Perciò gli era stato ancora più difficile e penoso accettare di andarsene. Anche adesso che richiudeva il vetro piano piano, come a voler custodire per sempre quella scena, mentre di lì a poco anche il profilo della città aveva incominciato a scivolar via dal lunotto dell’automobile di nuovo in marcia […].
6
Le carrozze blindate con il prezioso bottino di manufatti arcani erano giunte alla stazione della città alla vigilia della maggiore età del delfino. Ma nessuno se n’era accorto né aveva riconosciuto dopo diciotto anni il tutore. Quasi tutti erano infatti impegnati nei preparativi del sacrificio dell’erede e la consacrazione dei proci della giunta a tiranni della città che avevano ormai concentrato da tempo nelle loro mani ogni potere. E se avevano rispettato la scadenza era stato soltanto perché la compagna del tutore aveva concesso quasi tutto. Per esempio aveva permesso, per scongiurare almeno le sevizie più crudeli e inguaribili al delfino, che essi non solo s’impadronissero dei servi e violentassero le serve ma facessero anche scempio del nuovo palazzo riempiendolo degli orpelli della loro avidità di comando. Inoltre per tenerli meglio a bada, specie quando erano preda dei loro eccessi, aveva deciso di ritirarsi con l’erede nell’ala adesso meno nobile – ma di sicuro più lucrosa per i proci – della dimora. Quella che, attraverso un declinante e stretto corridoio a picco, aveva sempre portato ai preziosi ipogei delle donne e degli uomini che avevano fatto e abitato la città ma che già dopo qualche anno, a palazzo non ancora finito, la giunta aveva spartito in boxes, sigillati da massicce saracinesche zincate, ben più appetiti e redditizi.

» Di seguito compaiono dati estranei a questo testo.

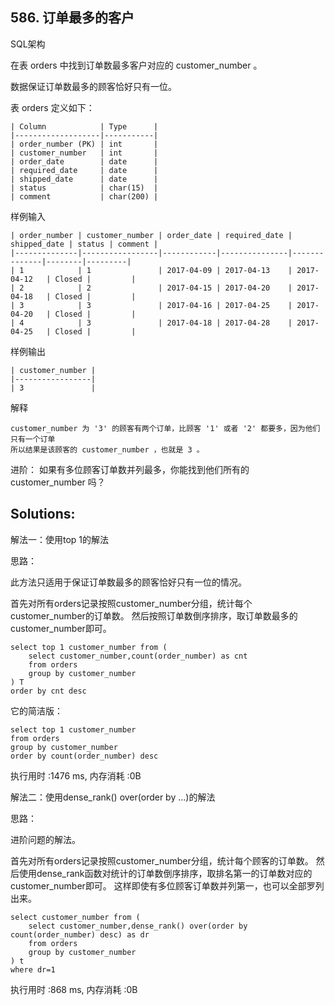 ## 586. 订单最多的客户
SQL架构

在表 orders 中找到订单数最多客户对应的 customer_number 。

数据保证订单数最多的顾客恰好只有一位。

表 orders 定义如下：
```
| Column            | Type      |
|-------------------|-----------|
| order_number (PK) | int       |
| customer_number   | int       |
| order_date        | date      |
| required_date     | date      |
| shipped_date      | date      |
| status            | char(15)  |
| comment           | char(200) |
```
样例输入
```
| order_number | customer_number | order_date | required_date | shipped_date | status | comment |
|--------------|-----------------|------------|---------------|--------------|--------|---------|
| 1            | 1               | 2017-04-09 | 2017-04-13    | 2017-04-12   | Closed |         |
| 2            | 2               | 2017-04-15 | 2017-04-20    | 2017-04-18   | Closed |         |
| 3            | 3               | 2017-04-16 | 2017-04-25    | 2017-04-20   | Closed |         |
| 4            | 3               | 2017-04-18 | 2017-04-28    | 2017-04-25   | Closed |         |
```
样例输出
```
| customer_number |
|-----------------|
| 3               |
```
解释
```
customer_number 为 '3' 的顾客有两个订单，比顾客 '1' 或者 '2' 都要多，因为他们只有一个订单
所以结果是该顾客的 customer_number ，也就是 3 。
```
进阶： 如果有多位顾客订单数并列最多，你能找到他们所有的 customer_number 吗？

## Solutions:
解法一：使用top 1的解法

思路：

此方法只适用于保证订单数最多的顾客恰好只有一位的情况。

首先对所有orders记录按照customer_number分组，统计每个customer_number的订单数。
然后按照订单数倒序排序，取订单数最多的customer_number即可。
```
select top 1 customer_number from (
    select customer_number,count(order_number) as cnt
    from orders
    group by customer_number
) T
order by cnt desc
```
它的简洁版：
```
select top 1 customer_number
from orders
group by customer_number
order by count(order_number) desc
```
执行用时 :1476 ms, 内存消耗 :0B

解法二：使用dense_rank() over(order by ...)的解法

思路：

进阶问题的解法。

首先对所有orders记录按照customer_number分组，统计每个顾客的订单数。
然后使用dense_rank函数对统计的订单数倒序排序，取排名第一的订单数对应的customer_number即可。
这样即使有多位顾客订单数并列第一，也可以全部罗列出来。
```
select customer_number from (
    select customer_number,dense_rank() over(order by count(order_number) desc) as dr
	from orders
	group by customer_number
) t 
where dr=1
```
执行用时 :868 ms, 内存消耗 :0B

A dire il vero il patto stava ormai per scadere e la sorte del delfino sembrava segnata. A nulla parevano servire le salite della donna alla torre di vetro dalla quale, di notte e di giorno, lanciava fino a un orizzonte smarrito sguardi sempre più esausti e disperati.
Tuttavia proprio lei era stata la sola a scorgere, pur di lontano, lo sposo. E subito gli aveva mandato incontro i pochi servitori ancora fedeli raccomandando loro di avvertirlo dei pericoli che avrebbe corso se si fosse avvicinato a palazzo. Temeva infatti che i proci avessero rispettato fin allora l’accordo soltanto perché convinti che il tutore non avrebbe potuto mai più recuperare i tesori. Perciò il solo vederlo tornare e trovarselo davanti, con o senza bottino, avrebbe infiammato unicamente la loro vendetta.
D’altra parte sapeva bene che per salvaguardare l’erede egli non avrebbe potuto far altro che mostrare ciò che aveva trovato: non aveva scelta. Il tempo stringeva e non poteva certo star lì a calcolare e soppesare ogni rischio. Ma che almeno si fosse mosso con estrema prudenza – aveva ingiunto di dirgli alla sparuta di servi che dovevano aiutarlo – nell’accostarsi al palazzo. Nell’introdurre quelle casse, già scese dai vagoni e caricate su un camion, nella nuova residenza del comando. Se le avessero viste prima del tempo la maggior parte vi si sarebbe gettata sopra senza indugio e, forse, non avrebbero atteso altro per fare strage anche di lui, di lei e dei servitori rimasti con loro fino all’ultimo. In un colpo solo si sarebbero non soltanto impossessati del tesoro ma avrebbero cancellato il passato con loro due e scacciato, immolando il delfino, l’avvenire.